[What is needed] Work through the material below and tally the lines holding "order"; only the tally should be returned.

[Exercise inputs]
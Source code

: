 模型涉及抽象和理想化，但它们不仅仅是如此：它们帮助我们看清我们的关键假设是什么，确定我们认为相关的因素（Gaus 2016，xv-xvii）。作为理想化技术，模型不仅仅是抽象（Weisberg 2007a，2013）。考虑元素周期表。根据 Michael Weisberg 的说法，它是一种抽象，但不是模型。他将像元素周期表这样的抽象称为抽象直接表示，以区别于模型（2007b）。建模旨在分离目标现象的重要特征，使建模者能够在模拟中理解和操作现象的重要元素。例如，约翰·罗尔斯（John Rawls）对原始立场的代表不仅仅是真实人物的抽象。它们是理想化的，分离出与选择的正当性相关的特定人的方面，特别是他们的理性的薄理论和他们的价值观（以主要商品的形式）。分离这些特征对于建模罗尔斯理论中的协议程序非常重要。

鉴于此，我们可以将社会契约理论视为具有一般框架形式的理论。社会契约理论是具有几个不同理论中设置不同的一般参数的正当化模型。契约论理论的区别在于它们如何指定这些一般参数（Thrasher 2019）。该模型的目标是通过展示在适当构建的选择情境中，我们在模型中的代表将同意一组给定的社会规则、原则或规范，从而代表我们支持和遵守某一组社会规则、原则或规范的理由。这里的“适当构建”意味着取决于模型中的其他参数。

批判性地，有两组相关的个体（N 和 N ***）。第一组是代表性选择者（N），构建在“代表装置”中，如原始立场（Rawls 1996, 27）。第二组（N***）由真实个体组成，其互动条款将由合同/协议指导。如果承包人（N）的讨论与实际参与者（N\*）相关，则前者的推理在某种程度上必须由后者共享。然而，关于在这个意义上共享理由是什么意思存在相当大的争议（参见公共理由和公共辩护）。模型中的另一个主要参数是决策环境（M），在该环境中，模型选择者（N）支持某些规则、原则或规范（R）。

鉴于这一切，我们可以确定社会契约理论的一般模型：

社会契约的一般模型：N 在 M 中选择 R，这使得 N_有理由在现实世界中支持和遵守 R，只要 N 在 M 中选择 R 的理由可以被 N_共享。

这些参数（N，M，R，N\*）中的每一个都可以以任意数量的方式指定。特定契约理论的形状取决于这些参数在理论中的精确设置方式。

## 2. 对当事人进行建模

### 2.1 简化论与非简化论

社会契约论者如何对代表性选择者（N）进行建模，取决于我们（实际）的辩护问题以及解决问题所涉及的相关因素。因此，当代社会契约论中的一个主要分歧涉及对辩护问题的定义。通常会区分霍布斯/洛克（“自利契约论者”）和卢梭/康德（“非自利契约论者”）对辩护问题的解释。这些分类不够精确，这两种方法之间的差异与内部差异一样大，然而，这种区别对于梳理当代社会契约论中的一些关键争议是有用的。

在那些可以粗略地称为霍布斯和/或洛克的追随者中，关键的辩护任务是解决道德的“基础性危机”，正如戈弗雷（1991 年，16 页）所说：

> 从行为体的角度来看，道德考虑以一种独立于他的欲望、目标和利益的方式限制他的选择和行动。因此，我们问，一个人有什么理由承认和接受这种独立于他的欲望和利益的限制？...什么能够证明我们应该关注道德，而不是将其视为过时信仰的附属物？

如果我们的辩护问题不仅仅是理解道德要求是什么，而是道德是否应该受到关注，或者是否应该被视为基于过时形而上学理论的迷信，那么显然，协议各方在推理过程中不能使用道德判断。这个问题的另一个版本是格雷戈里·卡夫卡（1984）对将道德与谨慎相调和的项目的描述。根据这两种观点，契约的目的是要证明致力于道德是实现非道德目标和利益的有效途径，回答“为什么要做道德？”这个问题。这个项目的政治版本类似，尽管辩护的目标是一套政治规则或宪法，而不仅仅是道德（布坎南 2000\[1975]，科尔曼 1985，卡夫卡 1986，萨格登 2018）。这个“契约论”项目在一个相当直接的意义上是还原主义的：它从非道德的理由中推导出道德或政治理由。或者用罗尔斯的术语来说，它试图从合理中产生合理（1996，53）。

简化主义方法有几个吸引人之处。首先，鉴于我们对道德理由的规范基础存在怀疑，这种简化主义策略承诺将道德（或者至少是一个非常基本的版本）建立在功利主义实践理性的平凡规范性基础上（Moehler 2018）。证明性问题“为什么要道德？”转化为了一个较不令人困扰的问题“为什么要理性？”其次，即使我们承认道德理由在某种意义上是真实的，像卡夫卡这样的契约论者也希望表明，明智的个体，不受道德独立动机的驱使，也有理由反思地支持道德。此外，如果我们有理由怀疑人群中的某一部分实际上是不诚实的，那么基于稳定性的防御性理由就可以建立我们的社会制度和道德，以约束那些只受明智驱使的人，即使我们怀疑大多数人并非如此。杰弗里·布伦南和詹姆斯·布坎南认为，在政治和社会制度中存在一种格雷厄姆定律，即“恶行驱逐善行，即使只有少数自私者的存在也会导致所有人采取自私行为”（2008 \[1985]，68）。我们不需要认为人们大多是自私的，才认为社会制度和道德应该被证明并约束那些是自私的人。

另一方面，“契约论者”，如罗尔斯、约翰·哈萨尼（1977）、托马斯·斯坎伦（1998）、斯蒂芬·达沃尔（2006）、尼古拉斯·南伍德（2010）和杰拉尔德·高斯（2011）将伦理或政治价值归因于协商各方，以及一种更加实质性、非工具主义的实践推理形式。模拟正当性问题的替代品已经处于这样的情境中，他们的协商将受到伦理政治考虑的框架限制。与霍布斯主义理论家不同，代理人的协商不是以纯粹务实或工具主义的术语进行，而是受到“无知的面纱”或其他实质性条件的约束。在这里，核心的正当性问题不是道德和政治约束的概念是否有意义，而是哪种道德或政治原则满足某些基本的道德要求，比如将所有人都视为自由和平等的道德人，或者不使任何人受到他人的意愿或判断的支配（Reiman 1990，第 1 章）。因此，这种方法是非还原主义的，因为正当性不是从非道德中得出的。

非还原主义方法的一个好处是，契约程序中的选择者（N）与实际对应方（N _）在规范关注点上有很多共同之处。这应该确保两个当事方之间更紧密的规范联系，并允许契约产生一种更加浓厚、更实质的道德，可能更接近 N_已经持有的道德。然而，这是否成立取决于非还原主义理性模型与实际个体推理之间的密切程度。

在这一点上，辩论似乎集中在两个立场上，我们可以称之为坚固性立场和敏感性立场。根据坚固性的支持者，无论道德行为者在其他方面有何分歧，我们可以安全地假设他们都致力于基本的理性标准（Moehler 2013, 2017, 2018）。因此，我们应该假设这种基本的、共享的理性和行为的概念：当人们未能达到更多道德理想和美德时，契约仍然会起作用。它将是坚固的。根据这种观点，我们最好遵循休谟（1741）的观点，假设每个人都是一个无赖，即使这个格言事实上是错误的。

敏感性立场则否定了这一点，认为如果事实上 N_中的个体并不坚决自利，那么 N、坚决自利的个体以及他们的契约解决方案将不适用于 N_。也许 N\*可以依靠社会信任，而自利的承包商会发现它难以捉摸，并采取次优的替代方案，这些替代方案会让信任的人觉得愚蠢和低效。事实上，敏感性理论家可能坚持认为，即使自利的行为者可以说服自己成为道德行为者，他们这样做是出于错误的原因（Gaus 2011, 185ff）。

--

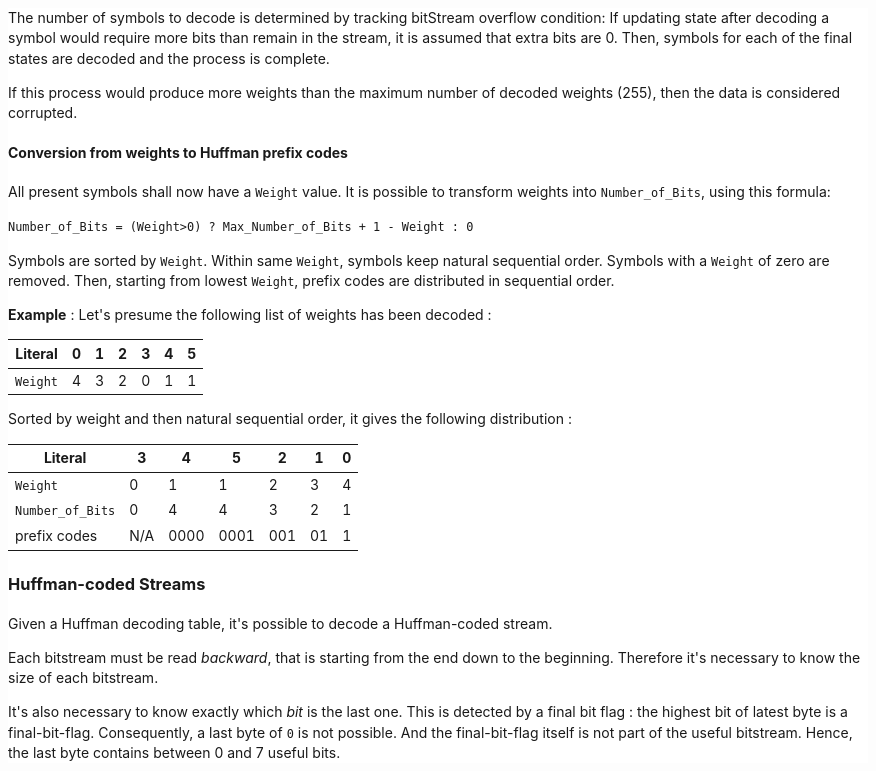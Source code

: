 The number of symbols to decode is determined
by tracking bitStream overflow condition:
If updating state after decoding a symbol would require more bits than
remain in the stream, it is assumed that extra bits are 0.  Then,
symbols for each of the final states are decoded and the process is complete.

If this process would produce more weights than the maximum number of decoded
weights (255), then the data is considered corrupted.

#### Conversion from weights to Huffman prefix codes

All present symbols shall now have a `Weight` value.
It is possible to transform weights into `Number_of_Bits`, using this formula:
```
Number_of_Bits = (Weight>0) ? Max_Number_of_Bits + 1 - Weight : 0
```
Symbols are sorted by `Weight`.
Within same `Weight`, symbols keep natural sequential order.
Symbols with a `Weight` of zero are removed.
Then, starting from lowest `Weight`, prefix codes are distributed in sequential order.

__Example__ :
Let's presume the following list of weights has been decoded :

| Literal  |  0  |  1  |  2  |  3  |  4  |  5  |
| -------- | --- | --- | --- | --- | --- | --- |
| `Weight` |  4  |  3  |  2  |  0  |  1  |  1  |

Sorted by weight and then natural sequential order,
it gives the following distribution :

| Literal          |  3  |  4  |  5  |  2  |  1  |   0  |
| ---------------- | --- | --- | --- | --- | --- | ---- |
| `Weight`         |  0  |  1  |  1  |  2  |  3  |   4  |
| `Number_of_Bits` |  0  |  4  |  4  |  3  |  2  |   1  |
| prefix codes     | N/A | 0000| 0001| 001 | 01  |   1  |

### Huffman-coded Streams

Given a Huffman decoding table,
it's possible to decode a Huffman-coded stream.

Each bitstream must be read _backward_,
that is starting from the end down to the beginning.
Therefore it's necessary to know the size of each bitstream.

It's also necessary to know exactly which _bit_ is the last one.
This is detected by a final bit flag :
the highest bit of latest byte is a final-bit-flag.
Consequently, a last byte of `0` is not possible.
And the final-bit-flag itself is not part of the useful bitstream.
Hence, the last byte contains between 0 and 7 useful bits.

[Result] 3